Just about two more weeks. That'll be the best Halloween ever. Also, +1 and thanks for the comforting clarification ;). –  Jesko Hüttenhain Oct 15 '13 at 16:21

2 Answers 2

up vote 6 down vote accepted

Here is the sort of example I think Jason Starr was raising. (I looked at Brian's webpage, but it wasn't obvious which paper to read.) Take $k$ to be a perfect field of characteristic $p$, with $p \neq 0$, $2$. Let $A = k[x,y]/(y^2-x^p)$. The normalization of $A$ is $\tilde{A} = k[t]$, with $y=t^p$ and $x=t^2$.

Let $G$ be the group scheme with underlying space $k[\epsilon]/\epsilon^p$ and multiplication given by the map $\epsilon \to \epsilon \otimes 1 + 1 \otimes \epsilon$. If, like me, you prefer to think in terms of functors of points, $G(R) = \{ \epsilon \in R : \epsilon^p =0 \}$ and the multiplication map $G(R) \times G(R) \to G(R)$ is $(\epsilon_1, \epsilon_2) \mapsto \epsilon_1 + \epsilon_2$.

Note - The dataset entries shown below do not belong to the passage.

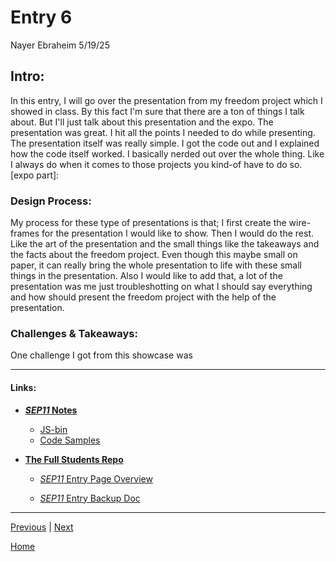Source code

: # Entry 6
Nayer Ebraheim 5/19/25

## **Intro:**

In this entry, I will go over the presentation from my freedom project which I showed in class. By this fact I'm sure that there are a ton of things I talk about. But I'll just talk about this presentation and the expo. The presentation was great. I hit all the points I needed to do while presenting. The presentation itself was really simple. I got the code out and I explained how the code itself worked. I basically nerded out over the whole thing. Like I always do when it comes to those projects you kind-of have to do so. [expo part]:                      

### **Design Process:** 

My process for these type of presentations is that; I first create the wire-frames for the presentation I would like to show. Then I would do the rest. Like the art of the presentation and the small things like the takeaways and the facts about the freedom project. Even though this maybe small on paper, it can really bring the whole presentation to life with these small things in the presentation. Also I would like to add that, a lot of the presentation was me just troubleshotting on what I should say everything and how should present the freedom project with the help of the presentation.    

### **Challenges & Takeaways:**

One challenge I got from this showcase was 

---


#### **__Links:__**


* [**_SEP11_ Notes**](https://docs.google.com/document/d/1Q65VlDlA7tV9fuXP8XF-dxXL7TYyunfjoUTJqYvnTyI/edit)

    * [JS-bin](https://jsbin.com/?js,output)
    * [Code Samples](https://docs.google.com/document/d/1-mfcBeP-TTHBOmmZzVRX3DUNUvo62zFFuJiPtEnw_aw/edit)

* [**The Full Students Repo**](https://github.com/hstatsep-students/)

    * [_SEP11_ Entry Page Overview](https://github.com/nayere6342/sep11-freedom-project/tree/main)

    * [_SEP11_ Entry Backup Doc](https://docs.google.com/document/d/1YnfwCAMGU6oB6WFvHh2m1oW8arNfXkU21ra7zhBruOA/edit?tab=t.0)


---

[Previous](entry05.md) | [Next](entry07.md)

[Home](../README.md)


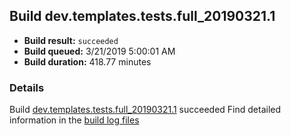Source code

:## Build dev.templates.tests.full_20190321.1
- **Build result:** `succeeded`
- **Build queued:** 3/21/2019 5:00:01 AM
- **Build duration:** 418.77 minutes
### Details
Build [dev.templates.tests.full_20190321.1](https://winappstudio.visualstudio.com/web/build.aspx?pcguid=a4ef43be-68ce-4195-a619-079b4d9834c2&builduri=vstfs%3a%2f%2f%2fBuild%2fBuild%2f27320) succeeded
Find detailed information in the [build log files](https://uwpctdiags.blob.core.windows.net/buildlogs/dev.templates.tests.full_20190321.1_logs.zip)
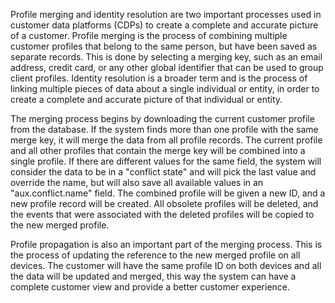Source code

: Profile merging and identity resolution are two important processes used in customer data platforms (CDPs) to create a
complete and accurate picture of a customer. Profile merging is the process of combining multiple customer profiles that
belong to the same person, but have been saved as separate records. This is done by selecting a merging key, such as an
email address, credit card, or any other global identifier that can be used to group client profiles. Identity
resolution is a broader term and is the process of linking multiple pieces of data about a single individual or entity,
in order to create a complete and accurate picture of that individual or entity.

The merging process begins by downloading the current customer profile from the database. If the system finds more than
one profile with the same merge key, it will merge the data from all profile records. The current profile and all other
profiles that contain the merge key will be combined into a single profile. If there are different values for the same
field, the system will consider the data to be in a "conflict state" and will pick the last value and override the name,
but will also save all available values in an "aux.conflict.name" field. The combined profile will be given a new ID,
and a new profile record will be created. All obsolete profiles will be deleted, and the events that were associated
with the deleted profiles will be copied to the new merged profile.

Profile propagation is also an important part of the merging process. This is the process of updating the reference to
the new merged profile on all devices. The customer will have the same profile ID on both devices and all the data will
be updated and merged, this way the system can have a complete customer view and provide a better customer experience.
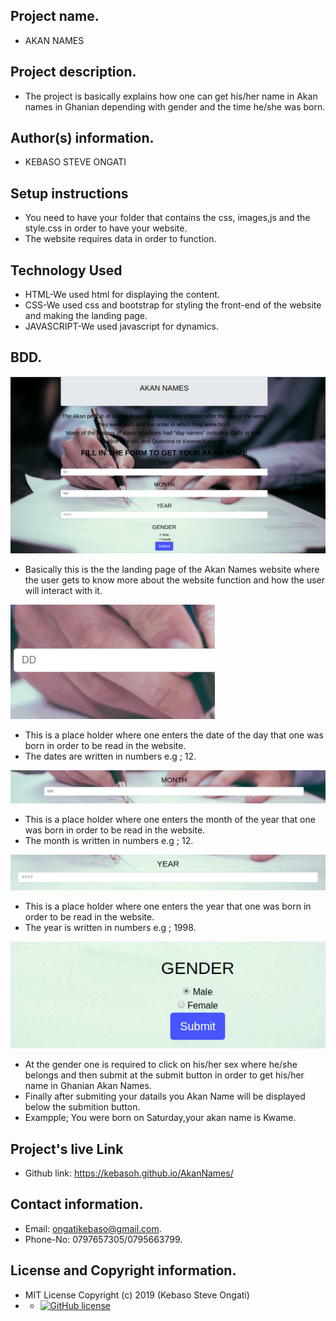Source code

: ## Project name.
- AKAN NAMES
## Project description.
- The project is basically explains how one can get his/her name in Akan names in Ghanian depending with gender and the time he/she was born.
## Author(s) information.
 - KEBASO STEVE ONGATI
## Setup instructions 
 - You need to have your folder that contains the css, images,js and the style.css in order to have your website.
 - The website requires data in order to function.

## Technology Used
 - HTML-We used html for displaying the content.
 - CSS-We used css and bootstrap for styling the front-end of the website and making the landing page.
 - JAVASCRIPT-We used javascript for dynamics.

## BDD.


<img src="images/akan.jpg" alt="picture">


 - Basically this is the the landing page of the Akan Names website where the user gets to know more about the website function and how the user will interact with it.


<img src="images/date.jpg" alt="picture">


 - This is a place holder where one enters the date of the day that one was born in order to be read in the website.
 - The dates are written in numbers e.g ; 12.

<img src="images/month.jpg" alt="picture">

 -  This is a place holder where one enters the month of the year that one was born in order to be read in the website.
 - The month is written in numbers e.g ; 12.

 <img src="images/year.jpg" alt="picture">

 -  This is a place holder where one enters the year  that one was born in order to be read in the website.
 - The year is written in numbers e.g ; 1998.

<img src="images/gender&submit.jpg" alt="picture">

 - At the gender one is required to click on his/her sex where he/she belongs and then submit at the submit button in order to get his/her name in Ghanian Akan Names.
 - Finally after submiting your datails you Akan Name will be displayed below the submition button.
 - Exampple; You were born on Saturday,your akan name is Kwame.

## Project's live Link
 - Github link: https://kebasoh.github.io/AkanNames/
## Contact information.
 - Email: ongatikebaso@gmail.com.
 - Phone-No: 0797657305/0795663799.
## License and Copyright information.
 - MIT License Copyright (c) 2019 (Kebaso Steve Ongati)
 - - [![GitHub license](https://img.shields.io/github/license/Naereen/StrapDown.js.svg)](https://github.com/Naereen/StrapDown.js/blob/master/LICENSE)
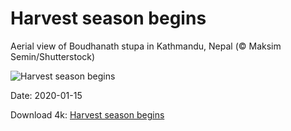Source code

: # Harvest season begins

Aerial view of Boudhanath stupa in Kathmandu, Nepal (© Maksim Semin/Shutterstock)

![Harvest season begins](https://bing.com/th?id=OHR.Boudhanath_EN-US9594857498_UHD.jpg&rf=LaDigue_UHD.jpg&pid=hp&w=1024&h=576)

Date: 2020-01-15

Download 4k: [Harvest season begins](https://bing.com/th?id=OHR.Boudhanath_EN-US9594857498_UHD.jpg&rf=LaDigue_UHD.jpg&pid=hp&w=3840&h=2160)

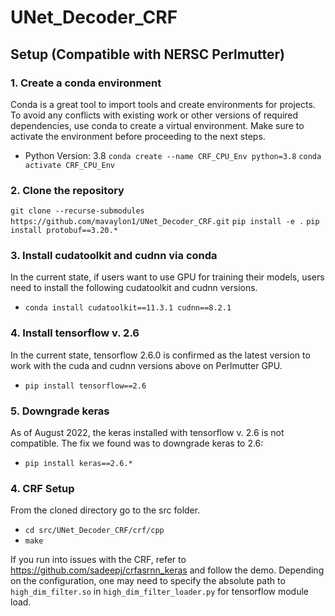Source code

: # UNet_Decoder_CRF

## Setup (Compatible with NERSC Perlmutter)
### 1. Create a conda environment 
Conda is a great tool to import tools and create environments for projects. To avoid any conflicts with existing work or other versions of required dependencies, use conda to create a virtual environment. Make sure to activate the environment before proceeding to the next steps.
- Python Version: 3.8 
`conda create --name CRF_CPU_Env python=3.8`
`conda activate CRF_CPU_Env`

### 2. Clone the repository
`git clone --recurse-submodules https://github.com/mavaylon1/UNet_Decoder_CRF.git`
`pip install -e .`
`pip install protobuf==3.20.*`

### 3. Install cudatoolkit and cudnn via conda 
In the current state, if users want to use GPU for training their models, users need to install the following cudatoolkit and cudnn versions.
- `conda install cudatoolkit==11.3.1 cudnn==8.2.1` 

### 4. Install tensorflow v. 2.6
In the current state, tensorflow 2.6.0 is confirmed as the latest version to work with the cuda and cudnn versions above on Perlmutter GPU.
- `pip install tensorflow==2.6`

### 5. Downgrade keras
As of August 2022, the keras installed with tensorflow v. 2.6 is not compatible. The fix we found was to downgrade keras to 2.6:
- `pip install keras==2.6.*`

### 4. CRF Setup
From the cloned directory go to the src folder. 
- `cd src/UNet_Decoder_CRF/crf/cpp`
- `make`

If you run into issues with the CRF, refer to https://github.com/sadeepj/crfasrnn_keras and follow the demo.
Depending on the configuration, one may need to specify the absolute path to `high_dim_filter.so` in `high_dim_filter_loader.py` for tensorflow module load.
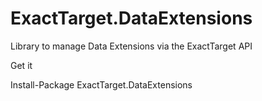 ExactTarget.DataExtensions
==========================

Library to manage Data Extensions via the ExactTarget API


Get it 

Install-Package ExactTarget.DataExtensions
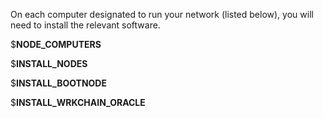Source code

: On each computer designated to run your network (listed below), you will need to install the 
relevant software.

$__NODE_COMPUTERS__

$__INSTALL_NODES__

$__INSTALL_BOOTNODE__

$__INSTALL_WRKCHAIN_ORACLE__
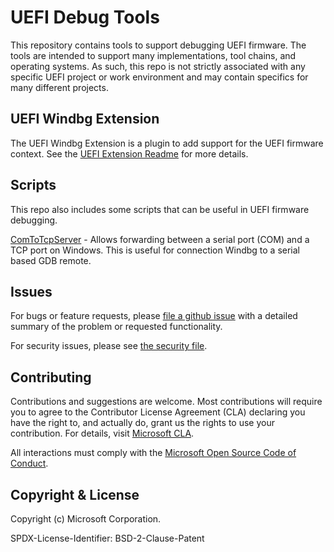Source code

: # UEFI Debug Tools

This repository contains tools to support debugging UEFI firmware. The tools are
intended to support many implementations, tool chains, and operating systems. As
such, this repo is not strictly associated with any specific UEFI project or work
environment and may contain specifics for many different projects.

## UEFI Windbg Extension

The UEFI Windbg Extension is a plugin to add support for the UEFI firmware context.
See the [UEFI Extension Readme](UefiDbgExt/readme.md) for more details.

## Scripts

This repo also includes some scripts that can be useful in UEFI firmware debugging.

[ComToTcpServer](Scripts/ComToTcpServer.py) - Allows forwarding between a serial
port (COM) and a TCP port on Windows. This is useful for connection Windbg to a serial
based GDB remote.

## Issues

For bugs or feature requests, please [file a github issue](https://github.com/microsoft/uefi_debug_tools/issues/new/choose)
with a detailed summary of the problem or requested functionality.

For security issues, please see [the security file](SECURITY.md).

## Contributing

Contributions and suggestions are welcome. Most contributions will require you to
agree to the Contributor License Agreement (CLA) declaring you have the right to,
and actually do, grant us the rights to use your contribution. For details, visit
[Microsoft CLA](https://cla.microsoft.com).

All interactions must comply with the [Microsoft Open Source Code of Conduct](https://opensource.microsoft.com/codeofconduct/).

## Copyright & License

Copyright (c) Microsoft Corporation.

SPDX-License-Identifier: BSD-2-Clause-Patent
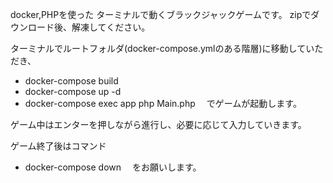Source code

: docker,PHPを使った ターミナルで動くブラックジャックゲームです。
zipでダウンロード後、解凍してください。

ターミナルでルートフォルダ(docker-compose.ymlのある階層)に移動していただき、
- docker-compose build
- docker-compose up -d
- docker-compose exec app php Main.php　
でゲームが起動します。

ゲーム中はエンターを押しながら進行し、必要に応じて入力していきます。

ゲーム終了後はコマンド
- docker-compose down　
をお願いします。
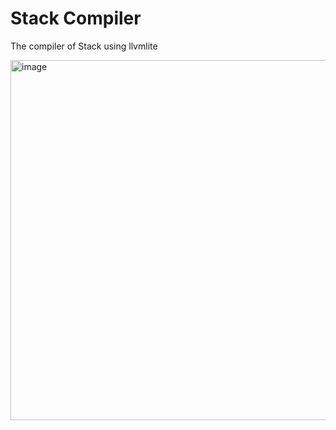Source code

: # Stack Compiler
The compiler of Stack using llvmlite

<img width="576" alt="image" src="https://github.com/KajizukaTaichi/stack-compiler/assets/122075081/747b8c27-247c-4022-a7ff-330c64009ec0">
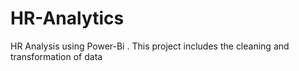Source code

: # HR-Analytics
HR Analysis using Power-Bi .
This project includes the cleaning and transformation of data 

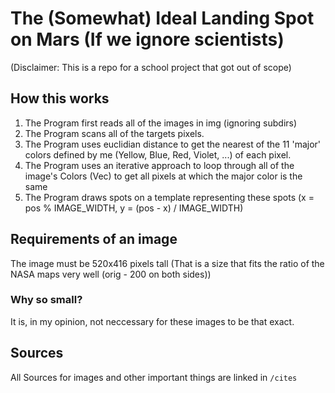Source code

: # The (Somewhat) Ideal Landing Spot on Mars (If we ignore scientists)

(Disclaimer: This is a repo for a school project that got out of scope)

## How this works

1. The Program first reads all of the images in img (ignoring subdirs)
2. The Program scans all of the targets pixels.
3. The Program uses euclidian distance to get the nearest of the 11 'major' colors defined by me (Yellow, Blue, Red, Violet, ...) of each pixel.
4. The Program uses an iterative approach to loop through all of the image's Colors (Vec<Color>) to get all pixels at which the major color is the same
5. The Program draws spots on a template representing these spots (x = pos % IMAGE_WIDTH, y = (pos - x) / IMAGE_WIDTH)

## Requirements of an image
The image must be 520x416 pixels tall (That is a size that fits the ratio of the NASA maps very well (orig - 200 on both sides))

### Why so small?
It is, in my opinion, not neccessary for these images to be that exact.

## Sources
All Sources for images and other important things are linked in `/cites`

Let $G(R)$ act on $A(R)$ by $(\epsilon, (x,y)) \mapsto (x+2 \epsilon, y)$. If you prefer maps of algebras, $x \mapsto 1 \otimes x + 2 \epsilon \otimes 1$, $y \mapsto 1 \otimes y$. I claim that this action does not lift to $\tilde{A}$. Suppose, to the contrary, that $t \mapsto 1 \otimes t_0 + \epsilon \otimes t_1 + \cdots + \epsilon^{p-1} \otimes t_{p-1}$, with the $t_i \in k[t]$. Writing out that the action must preserve the relation $t x^{(p-1)/2} = y$ gives $$ \left( 1 \otimes t_0 + \epsilon \otimes t_1 + \cdots \right) (1 \otimes t^2 + 2 \epsilon \otimes 1)^{(p-1)/2} = 1 \otimes t^p $$

Equating the coefficients of $1$ and $\epsilon$ gives $t_0 t^{p-1} = t^p$ and $t_1 t^{p-1} + (p-1) t_0 t^{p-3} = 0$. So $t_0=t$ and $t_1 = 1/t$. But $1/t$ isn't in $k[t]$.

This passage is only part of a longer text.